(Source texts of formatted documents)
- - - - -
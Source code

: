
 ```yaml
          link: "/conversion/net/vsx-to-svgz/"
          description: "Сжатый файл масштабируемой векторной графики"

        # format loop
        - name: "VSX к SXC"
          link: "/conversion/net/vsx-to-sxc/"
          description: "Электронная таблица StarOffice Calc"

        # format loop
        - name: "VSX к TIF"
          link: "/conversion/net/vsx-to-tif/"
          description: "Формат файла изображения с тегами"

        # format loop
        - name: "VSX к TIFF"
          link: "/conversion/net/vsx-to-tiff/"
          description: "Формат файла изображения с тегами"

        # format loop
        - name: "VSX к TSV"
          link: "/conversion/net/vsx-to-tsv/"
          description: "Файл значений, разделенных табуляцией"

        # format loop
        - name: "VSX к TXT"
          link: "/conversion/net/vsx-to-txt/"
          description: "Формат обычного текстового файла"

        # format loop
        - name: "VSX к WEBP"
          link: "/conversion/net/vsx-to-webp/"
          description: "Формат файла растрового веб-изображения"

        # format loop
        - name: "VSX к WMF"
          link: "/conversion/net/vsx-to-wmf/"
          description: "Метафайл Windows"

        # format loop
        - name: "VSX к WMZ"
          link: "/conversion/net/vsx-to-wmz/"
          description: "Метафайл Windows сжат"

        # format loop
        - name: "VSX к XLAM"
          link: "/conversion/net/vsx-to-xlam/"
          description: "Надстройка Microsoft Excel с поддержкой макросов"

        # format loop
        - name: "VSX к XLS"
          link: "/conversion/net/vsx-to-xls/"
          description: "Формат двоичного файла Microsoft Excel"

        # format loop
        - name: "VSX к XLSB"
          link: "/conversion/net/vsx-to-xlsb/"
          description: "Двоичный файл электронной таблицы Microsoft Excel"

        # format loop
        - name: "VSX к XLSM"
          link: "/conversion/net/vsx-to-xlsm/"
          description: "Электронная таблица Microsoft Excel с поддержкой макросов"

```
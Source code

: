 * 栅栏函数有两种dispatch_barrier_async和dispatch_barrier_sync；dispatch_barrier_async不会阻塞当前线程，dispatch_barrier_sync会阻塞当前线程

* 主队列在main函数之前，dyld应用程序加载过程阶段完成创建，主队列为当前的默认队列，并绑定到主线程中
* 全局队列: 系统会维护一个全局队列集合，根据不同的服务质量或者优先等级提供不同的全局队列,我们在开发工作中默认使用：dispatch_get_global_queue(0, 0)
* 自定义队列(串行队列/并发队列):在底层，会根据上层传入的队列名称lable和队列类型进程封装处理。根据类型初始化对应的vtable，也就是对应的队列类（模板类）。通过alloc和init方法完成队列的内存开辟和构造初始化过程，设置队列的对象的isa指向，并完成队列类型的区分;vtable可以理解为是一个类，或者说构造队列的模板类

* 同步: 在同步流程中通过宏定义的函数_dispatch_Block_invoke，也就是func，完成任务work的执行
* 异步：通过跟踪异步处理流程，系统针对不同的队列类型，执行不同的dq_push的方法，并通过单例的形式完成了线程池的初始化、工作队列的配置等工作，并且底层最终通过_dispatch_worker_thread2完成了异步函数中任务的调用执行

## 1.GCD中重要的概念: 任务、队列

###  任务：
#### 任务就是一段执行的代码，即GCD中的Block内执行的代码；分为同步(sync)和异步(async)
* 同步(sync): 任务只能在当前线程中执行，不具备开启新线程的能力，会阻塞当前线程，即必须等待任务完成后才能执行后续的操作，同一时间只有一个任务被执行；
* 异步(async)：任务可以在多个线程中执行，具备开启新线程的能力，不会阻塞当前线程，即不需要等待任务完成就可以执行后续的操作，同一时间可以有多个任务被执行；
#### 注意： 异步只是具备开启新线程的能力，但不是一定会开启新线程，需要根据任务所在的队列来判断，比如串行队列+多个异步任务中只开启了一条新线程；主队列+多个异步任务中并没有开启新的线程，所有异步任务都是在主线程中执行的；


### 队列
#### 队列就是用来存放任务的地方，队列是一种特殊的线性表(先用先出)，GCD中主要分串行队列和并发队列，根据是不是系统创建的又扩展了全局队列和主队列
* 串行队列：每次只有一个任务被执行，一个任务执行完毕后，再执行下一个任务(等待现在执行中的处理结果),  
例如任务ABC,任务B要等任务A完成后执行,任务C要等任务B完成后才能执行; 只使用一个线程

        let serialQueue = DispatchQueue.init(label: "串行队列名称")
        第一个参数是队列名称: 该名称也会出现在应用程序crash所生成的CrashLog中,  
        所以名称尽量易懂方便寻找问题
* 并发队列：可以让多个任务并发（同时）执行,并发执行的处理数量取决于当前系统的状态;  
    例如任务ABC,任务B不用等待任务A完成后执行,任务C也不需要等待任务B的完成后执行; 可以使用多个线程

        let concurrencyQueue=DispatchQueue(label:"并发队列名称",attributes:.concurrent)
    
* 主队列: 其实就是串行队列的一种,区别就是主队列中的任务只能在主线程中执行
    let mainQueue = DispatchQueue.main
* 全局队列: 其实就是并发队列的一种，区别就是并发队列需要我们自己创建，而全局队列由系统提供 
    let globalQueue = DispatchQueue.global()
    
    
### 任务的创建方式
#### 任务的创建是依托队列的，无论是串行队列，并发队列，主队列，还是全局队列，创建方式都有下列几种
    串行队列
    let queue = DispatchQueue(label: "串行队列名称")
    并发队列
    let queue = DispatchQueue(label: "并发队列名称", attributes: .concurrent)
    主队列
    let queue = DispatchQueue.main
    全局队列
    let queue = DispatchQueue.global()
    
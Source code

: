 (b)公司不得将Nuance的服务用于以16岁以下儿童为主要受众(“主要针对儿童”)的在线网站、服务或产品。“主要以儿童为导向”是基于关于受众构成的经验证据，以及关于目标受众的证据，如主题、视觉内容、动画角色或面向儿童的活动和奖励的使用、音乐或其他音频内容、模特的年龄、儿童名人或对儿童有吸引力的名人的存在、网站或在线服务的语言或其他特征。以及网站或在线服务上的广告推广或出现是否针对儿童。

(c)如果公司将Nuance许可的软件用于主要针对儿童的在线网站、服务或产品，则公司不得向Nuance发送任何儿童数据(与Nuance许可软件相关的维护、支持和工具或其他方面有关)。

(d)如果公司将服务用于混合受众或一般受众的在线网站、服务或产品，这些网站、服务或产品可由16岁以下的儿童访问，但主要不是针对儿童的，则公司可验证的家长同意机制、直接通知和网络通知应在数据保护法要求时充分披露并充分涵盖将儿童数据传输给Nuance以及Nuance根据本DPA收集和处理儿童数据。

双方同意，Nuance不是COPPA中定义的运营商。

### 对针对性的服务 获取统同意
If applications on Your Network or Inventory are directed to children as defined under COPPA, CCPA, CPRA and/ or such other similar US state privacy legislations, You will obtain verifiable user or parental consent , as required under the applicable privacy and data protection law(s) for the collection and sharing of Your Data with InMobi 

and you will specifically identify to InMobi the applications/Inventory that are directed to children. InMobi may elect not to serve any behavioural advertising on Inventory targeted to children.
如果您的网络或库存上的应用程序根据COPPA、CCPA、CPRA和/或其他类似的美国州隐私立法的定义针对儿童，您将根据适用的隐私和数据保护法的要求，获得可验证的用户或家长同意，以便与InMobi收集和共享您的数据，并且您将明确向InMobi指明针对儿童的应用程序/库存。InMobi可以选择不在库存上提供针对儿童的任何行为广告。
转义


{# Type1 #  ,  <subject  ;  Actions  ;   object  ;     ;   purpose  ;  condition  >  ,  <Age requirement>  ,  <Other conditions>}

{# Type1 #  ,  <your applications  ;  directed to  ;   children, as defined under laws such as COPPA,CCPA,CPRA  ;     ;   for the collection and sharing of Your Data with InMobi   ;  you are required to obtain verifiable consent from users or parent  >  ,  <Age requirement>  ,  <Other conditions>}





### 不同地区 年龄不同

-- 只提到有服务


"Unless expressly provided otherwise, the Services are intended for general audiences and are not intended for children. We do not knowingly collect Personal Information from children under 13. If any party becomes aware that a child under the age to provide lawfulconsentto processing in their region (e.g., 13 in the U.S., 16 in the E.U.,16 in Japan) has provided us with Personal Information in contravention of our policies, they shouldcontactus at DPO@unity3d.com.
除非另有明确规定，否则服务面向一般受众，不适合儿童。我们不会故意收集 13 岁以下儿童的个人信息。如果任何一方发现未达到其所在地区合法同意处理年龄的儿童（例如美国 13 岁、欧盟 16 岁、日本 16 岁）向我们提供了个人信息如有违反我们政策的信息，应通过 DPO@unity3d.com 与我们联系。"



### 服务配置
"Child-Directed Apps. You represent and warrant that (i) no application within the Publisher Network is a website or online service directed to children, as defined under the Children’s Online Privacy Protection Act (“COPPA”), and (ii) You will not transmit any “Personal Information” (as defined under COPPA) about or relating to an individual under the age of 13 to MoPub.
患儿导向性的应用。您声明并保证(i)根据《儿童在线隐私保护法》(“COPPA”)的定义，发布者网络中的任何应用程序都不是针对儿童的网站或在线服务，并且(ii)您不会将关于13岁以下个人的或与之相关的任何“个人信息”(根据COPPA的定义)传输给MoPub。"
- - - - -
*WORK INSTRUCTIONS:* Which lines in the records contain the word "Excel"? Copy each one.

*FINISHED EXERCISE:*
          description: "Надстройка Microsoft Excel с поддержкой макросов"
          description: "Формат двоичного файла Microsoft Excel"
          description: "Двоичный файл электронной таблицы Microsoft Excel"
          description: "Электронная таблица Microsoft Excel с поддержкой макросов"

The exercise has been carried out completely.